Standard / 9.1The student will make planned oral presentations independently and in small groups.
  1. Include definitions to increase clarity.
  2. Use relevant details to support main ideas.
  3. Illustrate main ideas through anecdotes and examples.
  4. Use grammatically correct language, including vocabulary appropriate to the topic, audience, and purpose.
  5. Use verbal and nonverbal techniques for presentation.
  6. Evaluate impact and purpose of presentation.
  7. Credit information sources.
  8. Give impromptu responses to questions about presentation.
  9. Give and follow spoken directions to perform specific tasks, answer questions, or solve problems.
  10. Use a variety of strategies to listen actively.
  11. Summarize and evaluate information presented orally by others.
  12. Assume shared responsibility for collaborative work.
/ Essential Understandings
All students should
  • understand that technical and specialized language helps the audience comprehend the content of oral presentations.
  • understand that verbal techniques are important for effective communication.
  • understand that crediting sources is important to prevent plagiarism and establish credibility.
  • demonstrate the ability to work effectively with diverse groups, including:
  • exercising flexibility in making necessary compromises to accomplish a common goal.

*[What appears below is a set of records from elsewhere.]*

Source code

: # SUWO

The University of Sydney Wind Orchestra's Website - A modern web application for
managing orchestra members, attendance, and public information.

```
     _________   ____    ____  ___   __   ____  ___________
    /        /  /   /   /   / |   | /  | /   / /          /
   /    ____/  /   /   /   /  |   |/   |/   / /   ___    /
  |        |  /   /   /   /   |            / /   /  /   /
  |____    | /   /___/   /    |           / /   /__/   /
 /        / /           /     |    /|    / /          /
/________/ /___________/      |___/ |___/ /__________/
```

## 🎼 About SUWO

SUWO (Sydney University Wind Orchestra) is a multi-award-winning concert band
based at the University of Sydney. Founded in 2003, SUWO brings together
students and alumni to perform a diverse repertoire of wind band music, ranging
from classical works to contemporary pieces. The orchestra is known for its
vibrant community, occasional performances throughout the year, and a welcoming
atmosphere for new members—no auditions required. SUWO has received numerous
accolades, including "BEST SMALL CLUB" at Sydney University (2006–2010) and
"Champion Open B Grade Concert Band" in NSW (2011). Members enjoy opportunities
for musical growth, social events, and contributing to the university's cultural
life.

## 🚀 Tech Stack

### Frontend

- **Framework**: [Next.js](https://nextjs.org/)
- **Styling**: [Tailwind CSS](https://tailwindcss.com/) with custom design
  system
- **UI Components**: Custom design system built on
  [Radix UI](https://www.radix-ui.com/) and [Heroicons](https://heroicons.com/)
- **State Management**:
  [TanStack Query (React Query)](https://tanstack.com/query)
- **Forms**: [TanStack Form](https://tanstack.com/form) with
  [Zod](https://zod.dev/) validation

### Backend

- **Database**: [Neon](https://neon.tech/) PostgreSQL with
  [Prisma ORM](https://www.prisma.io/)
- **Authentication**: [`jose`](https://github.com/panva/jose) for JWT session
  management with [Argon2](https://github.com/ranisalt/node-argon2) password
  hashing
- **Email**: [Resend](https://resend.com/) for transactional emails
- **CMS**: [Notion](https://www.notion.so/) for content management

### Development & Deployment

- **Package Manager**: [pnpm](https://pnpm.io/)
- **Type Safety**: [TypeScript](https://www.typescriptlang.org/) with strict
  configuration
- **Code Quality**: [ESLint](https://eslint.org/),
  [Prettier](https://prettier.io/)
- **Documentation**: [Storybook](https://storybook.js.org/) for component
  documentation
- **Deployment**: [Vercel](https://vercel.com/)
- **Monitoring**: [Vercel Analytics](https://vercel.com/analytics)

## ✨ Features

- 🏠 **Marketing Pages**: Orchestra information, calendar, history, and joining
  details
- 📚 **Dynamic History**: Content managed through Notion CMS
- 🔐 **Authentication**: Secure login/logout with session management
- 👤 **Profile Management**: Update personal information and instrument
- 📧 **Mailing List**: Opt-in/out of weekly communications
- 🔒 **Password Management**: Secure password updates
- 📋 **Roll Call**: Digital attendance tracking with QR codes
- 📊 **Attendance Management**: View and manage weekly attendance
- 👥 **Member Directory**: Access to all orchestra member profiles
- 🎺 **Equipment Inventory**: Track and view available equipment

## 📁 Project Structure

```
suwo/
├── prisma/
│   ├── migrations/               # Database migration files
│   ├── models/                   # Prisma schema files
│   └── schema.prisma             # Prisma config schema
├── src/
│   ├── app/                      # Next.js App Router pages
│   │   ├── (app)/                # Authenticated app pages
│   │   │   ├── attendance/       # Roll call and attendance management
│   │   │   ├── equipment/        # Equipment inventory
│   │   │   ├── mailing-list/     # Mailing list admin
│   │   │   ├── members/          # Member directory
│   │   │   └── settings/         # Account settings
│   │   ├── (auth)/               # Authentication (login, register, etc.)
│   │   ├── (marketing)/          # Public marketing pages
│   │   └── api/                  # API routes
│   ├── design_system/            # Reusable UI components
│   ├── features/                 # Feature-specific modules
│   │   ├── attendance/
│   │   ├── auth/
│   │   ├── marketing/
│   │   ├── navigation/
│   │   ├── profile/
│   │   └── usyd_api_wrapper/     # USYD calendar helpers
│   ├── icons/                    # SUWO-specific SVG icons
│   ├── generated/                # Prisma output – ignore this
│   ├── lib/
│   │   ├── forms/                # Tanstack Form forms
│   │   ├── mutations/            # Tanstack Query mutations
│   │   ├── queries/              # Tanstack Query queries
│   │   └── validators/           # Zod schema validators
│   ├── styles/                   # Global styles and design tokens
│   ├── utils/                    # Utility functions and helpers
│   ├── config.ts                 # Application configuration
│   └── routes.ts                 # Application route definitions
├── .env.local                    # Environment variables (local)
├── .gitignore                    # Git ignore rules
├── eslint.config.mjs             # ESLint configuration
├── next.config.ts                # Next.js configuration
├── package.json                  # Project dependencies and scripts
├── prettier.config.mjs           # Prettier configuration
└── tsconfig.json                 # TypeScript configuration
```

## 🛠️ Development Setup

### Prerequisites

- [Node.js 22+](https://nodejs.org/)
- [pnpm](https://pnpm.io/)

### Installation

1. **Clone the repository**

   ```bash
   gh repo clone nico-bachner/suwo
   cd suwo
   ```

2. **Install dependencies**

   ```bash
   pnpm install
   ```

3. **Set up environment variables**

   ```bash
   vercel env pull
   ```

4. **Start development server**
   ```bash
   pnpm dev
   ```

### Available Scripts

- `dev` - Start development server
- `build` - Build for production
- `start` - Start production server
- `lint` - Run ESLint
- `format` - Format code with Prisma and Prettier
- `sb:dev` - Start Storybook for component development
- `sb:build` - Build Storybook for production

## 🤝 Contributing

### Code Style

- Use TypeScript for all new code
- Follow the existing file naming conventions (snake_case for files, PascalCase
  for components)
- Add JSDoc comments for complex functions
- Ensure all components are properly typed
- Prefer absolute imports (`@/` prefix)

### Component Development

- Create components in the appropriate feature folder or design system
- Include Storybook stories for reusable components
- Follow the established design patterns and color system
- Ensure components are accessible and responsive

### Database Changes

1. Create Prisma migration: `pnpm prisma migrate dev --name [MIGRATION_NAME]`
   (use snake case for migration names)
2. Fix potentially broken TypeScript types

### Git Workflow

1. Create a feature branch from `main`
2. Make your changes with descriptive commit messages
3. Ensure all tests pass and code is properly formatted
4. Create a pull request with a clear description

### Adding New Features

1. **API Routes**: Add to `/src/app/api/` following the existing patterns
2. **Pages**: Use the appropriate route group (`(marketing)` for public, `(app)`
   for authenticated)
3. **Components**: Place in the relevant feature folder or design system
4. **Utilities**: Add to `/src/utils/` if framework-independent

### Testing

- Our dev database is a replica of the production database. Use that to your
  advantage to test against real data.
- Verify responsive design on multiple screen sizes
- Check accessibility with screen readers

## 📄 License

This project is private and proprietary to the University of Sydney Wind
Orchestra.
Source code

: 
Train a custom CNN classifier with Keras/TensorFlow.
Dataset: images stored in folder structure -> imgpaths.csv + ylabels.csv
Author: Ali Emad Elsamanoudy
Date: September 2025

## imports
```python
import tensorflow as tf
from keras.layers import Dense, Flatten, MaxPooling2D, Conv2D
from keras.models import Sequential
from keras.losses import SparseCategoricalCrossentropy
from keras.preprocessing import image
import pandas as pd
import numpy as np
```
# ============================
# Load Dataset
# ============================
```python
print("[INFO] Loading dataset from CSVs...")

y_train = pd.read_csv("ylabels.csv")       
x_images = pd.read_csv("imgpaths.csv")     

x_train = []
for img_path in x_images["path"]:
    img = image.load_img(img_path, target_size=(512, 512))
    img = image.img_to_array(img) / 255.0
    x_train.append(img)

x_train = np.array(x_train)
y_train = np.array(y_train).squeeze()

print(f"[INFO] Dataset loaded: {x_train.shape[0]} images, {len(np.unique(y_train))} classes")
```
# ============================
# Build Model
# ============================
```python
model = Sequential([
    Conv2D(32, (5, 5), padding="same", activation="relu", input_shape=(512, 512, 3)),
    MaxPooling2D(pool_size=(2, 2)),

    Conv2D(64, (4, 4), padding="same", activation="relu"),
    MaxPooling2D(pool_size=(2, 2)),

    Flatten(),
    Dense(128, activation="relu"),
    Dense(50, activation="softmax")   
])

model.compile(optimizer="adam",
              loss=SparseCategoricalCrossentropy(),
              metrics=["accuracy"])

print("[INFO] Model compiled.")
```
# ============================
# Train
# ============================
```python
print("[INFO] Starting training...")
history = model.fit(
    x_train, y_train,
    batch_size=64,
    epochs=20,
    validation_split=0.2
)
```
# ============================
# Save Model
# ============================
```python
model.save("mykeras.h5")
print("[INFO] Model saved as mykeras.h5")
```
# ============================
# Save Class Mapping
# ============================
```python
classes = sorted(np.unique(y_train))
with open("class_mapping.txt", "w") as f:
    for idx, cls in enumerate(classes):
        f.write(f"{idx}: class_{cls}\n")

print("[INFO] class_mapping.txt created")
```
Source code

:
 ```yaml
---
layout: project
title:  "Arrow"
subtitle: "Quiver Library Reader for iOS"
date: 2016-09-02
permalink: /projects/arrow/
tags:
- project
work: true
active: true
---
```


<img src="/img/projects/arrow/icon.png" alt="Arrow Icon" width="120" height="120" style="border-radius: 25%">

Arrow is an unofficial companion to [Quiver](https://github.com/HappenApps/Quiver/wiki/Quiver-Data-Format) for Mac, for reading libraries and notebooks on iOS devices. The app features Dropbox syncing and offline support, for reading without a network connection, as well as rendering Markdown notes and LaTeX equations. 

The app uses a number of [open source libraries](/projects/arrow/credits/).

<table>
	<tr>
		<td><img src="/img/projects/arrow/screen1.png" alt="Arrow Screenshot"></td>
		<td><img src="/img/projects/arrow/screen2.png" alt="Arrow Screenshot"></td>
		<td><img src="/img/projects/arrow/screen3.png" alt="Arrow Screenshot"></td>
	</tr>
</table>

  • defining a team goal and working toward its mastery.
  • maintaining collaboration by ensuring that all ideas are treated respectfully and acknowledged.
  • demonstrating respect for others’ ideas by acknowledging differing points of view.
  • coming to agreement by seeking consensus.
Teacher Notes:
  • Students will make planned oral presentations.
  • Students should cite sources according to proper MLA or APA format.
Essential New Vocabulary:
Clarity, demonstrate, anecdotes, verbal and nonverbal techniques, impromptu, technical and specialized language, demeanor, citing, collaborate, body language, critique, illustrate, summarize, credit, evaluate
Resources:
  • Ask students to present background information relating to Shakespeare’s time in groups before reading Romeo and Juliet.
  • Living conditions
  • Social status
  • Queen Elizabeth and her court
  • Black Death
  • The Kings Men
  • Entertainment
  • William Shakespeare
  • Students can present a report based on research papers completed in 5th six weeks
FromElements of Literature, Third Course
p. 752 - Drama : Forms of Stagecraft
p. 776 - William Shakespeare’s Life – A Genius from Stratford
p. 779 - Shakespeare and His Theater – A Perfect Match
Present as a character or actor in Shakespeare’s troop
Strand / Oral Language
Essential Knowledge and Skills / To be successful with this standard, students are expected to
  1. define technical and specialized language to increase clarity of their oral presentations.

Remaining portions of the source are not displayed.